Только теперь класс стал забирать писателя под свой контроль, и теперь пролетарская литература с новым успехом начнет развиваться.
Это, милые товарищи, не беда, что сейчас нет таких звезд, какие были раньше среди буржуазных писателей. Ведь за буржуазной литературой – столетия, а революционному пролетариату, как строителю своего государства – без году неделя, десять лет всего! Но тяготение пролетариата к созданию своей литературы так же бурно, как его тяготение к переработке всех общественных отношений, всех областей хозяйства. Вот и не беда, что пока нет у нас такой блестящей литературы, как в старое время. Важно, что мы над нею работаем, – значит, она будет.
Товарищи спрашивают меня: "Что дают вам вечера рабочей критики?"

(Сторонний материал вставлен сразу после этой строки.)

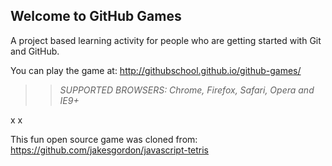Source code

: ## Welcome to GitHub Games

A project based learning activity for people who are getting started with Git and GitHub.

You can play the game at: http://githubschool.github.io/github-games/

>> _*SUPPORTED BROWSERS*: Chrome, Firefox, Safari, Opera and IE9+_

x
x

This fun open source game was cloned from: https://github.com/jakesgordon/javascript-tetris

– Очень много, очень много, очень много! На этих вечерах я встретил своего читателя, я почуял связь с ним, я, так сказать, поглядел на него, я выслушал его требования, я выяснил ту правку, которую он вносит в мою работу, и это для меня, как для работника пролетарской литературы, драгоценно.
Это как раз и есть та смычка писателя с читателем, которая заставляет писателя расти, которая наполняет его нужным классовым содержанием, которая дает ему классовую директиву. Все, что вы говорите мне, я продумаю, и скажу вам прямо, в чем вы меня двинули вперед, а в чем вы и сами ошибаетесь.

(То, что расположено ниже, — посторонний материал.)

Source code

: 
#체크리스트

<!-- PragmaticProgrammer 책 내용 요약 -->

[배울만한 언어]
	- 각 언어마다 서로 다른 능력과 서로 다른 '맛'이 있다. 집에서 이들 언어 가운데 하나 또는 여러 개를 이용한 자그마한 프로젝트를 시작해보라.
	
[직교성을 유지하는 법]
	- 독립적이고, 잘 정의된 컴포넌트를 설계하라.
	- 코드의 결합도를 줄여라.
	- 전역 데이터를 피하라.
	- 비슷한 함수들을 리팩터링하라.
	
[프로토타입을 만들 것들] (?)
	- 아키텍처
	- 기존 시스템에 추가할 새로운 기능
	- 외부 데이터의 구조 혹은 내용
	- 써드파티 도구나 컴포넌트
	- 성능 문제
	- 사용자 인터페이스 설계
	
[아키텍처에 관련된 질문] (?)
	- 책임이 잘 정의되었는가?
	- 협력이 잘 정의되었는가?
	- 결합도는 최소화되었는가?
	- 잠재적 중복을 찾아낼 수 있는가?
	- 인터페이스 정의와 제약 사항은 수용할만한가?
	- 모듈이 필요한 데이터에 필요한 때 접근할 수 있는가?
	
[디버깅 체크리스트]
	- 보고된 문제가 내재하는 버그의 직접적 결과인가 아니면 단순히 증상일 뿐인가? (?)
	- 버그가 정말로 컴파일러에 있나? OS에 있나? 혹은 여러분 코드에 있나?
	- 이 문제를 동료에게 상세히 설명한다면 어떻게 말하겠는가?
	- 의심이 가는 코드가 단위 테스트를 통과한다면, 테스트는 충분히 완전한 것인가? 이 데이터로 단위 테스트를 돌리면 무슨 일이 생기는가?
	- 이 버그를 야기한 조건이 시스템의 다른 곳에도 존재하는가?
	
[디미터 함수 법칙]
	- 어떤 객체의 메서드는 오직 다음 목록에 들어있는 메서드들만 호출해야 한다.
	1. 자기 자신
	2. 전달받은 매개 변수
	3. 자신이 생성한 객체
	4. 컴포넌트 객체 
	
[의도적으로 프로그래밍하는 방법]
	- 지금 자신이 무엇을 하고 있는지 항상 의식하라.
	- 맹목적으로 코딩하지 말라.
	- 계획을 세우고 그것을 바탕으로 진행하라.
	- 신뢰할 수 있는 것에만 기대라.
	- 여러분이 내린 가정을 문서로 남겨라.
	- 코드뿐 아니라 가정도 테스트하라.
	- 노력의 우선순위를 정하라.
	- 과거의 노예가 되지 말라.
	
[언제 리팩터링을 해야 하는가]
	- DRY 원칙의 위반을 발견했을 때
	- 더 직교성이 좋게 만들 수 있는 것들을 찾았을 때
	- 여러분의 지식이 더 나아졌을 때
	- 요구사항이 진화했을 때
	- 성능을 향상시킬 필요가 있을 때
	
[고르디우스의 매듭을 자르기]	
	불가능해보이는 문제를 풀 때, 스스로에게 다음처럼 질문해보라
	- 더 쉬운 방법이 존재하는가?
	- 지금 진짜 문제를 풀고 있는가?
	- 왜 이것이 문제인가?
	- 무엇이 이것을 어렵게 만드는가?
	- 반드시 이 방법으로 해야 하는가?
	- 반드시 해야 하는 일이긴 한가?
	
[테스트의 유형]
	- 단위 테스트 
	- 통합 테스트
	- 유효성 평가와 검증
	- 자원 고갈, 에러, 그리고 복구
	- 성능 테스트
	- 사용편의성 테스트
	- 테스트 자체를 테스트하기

Пролетариат уже научился выковывать себе работников в военной области, в области политического руководства, в области хозяйства, и вот наконец наступило время, когда пролетариат делает усилия, чтобы и в области художественной выковывать своих работников и влиять на тех, которые остались нам от прошлого. Такие вечера в известной мере также помогают выполнять эту задачу.
Один товарищ здесь спрашивал: почему в нашей литературе жизнь рабочих не описывается, почему не описывается работа на заводе, отношения рабочих друг к ДРУГУ, отношения их ко всему окружающему.

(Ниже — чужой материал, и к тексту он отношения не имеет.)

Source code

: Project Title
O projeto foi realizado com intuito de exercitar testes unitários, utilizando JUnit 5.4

Правильно товарищ делает это замечание.
Нужно показать рабочий быт, а до сих пор этого не было сделано. Нет ни одного, в сущности, произведения, где бы жизнь рабочих во всех ее проявлениях была ярко дана.
В старой литературе чудесно дана жизнь помещиков, жизнь буржуазии, жизнь интеллигенции, а жизни рабочих нет ни в прежней, ни в нашей литературе. Показан разве только крохотный, маленький осколочек, да и тот очень не типичный.
Причины этого явления лежат глубоко. До революции писатели жили в буржуазном обществе, в интеллигентской среде. Эти писатели крестьян еще могли наблюдать: они ездили в деревни, либо на дачу, либо к помещику репетитором и видели, как живут крестьяне. Приедет писатель в деревню, видит: солнышко светит, пойдет гулять, к крестьянам зайдет, молочка попьет, с крестьянином потолкует. А к рабочему в подвал писатель не ходил: там негде гулять, там сливок не покушаешь. А на фабрику до революции, если бы и хотел писатель, нельзя было попасть: сию же минуту загребут.
Поэтому-то вся русская литература и была оторвана от рабочих, особенно от заводских и фабричных.
Теперь же дело в том, что за десять лет советская литература просто не могла перестроиться; она перестраивается, но очень медленно, сравнительно с запросами. Вот чем объясняется, что даже пролетарские писатели или совсем не уделяют места описанию быта рабочих, или уделяют очень мало.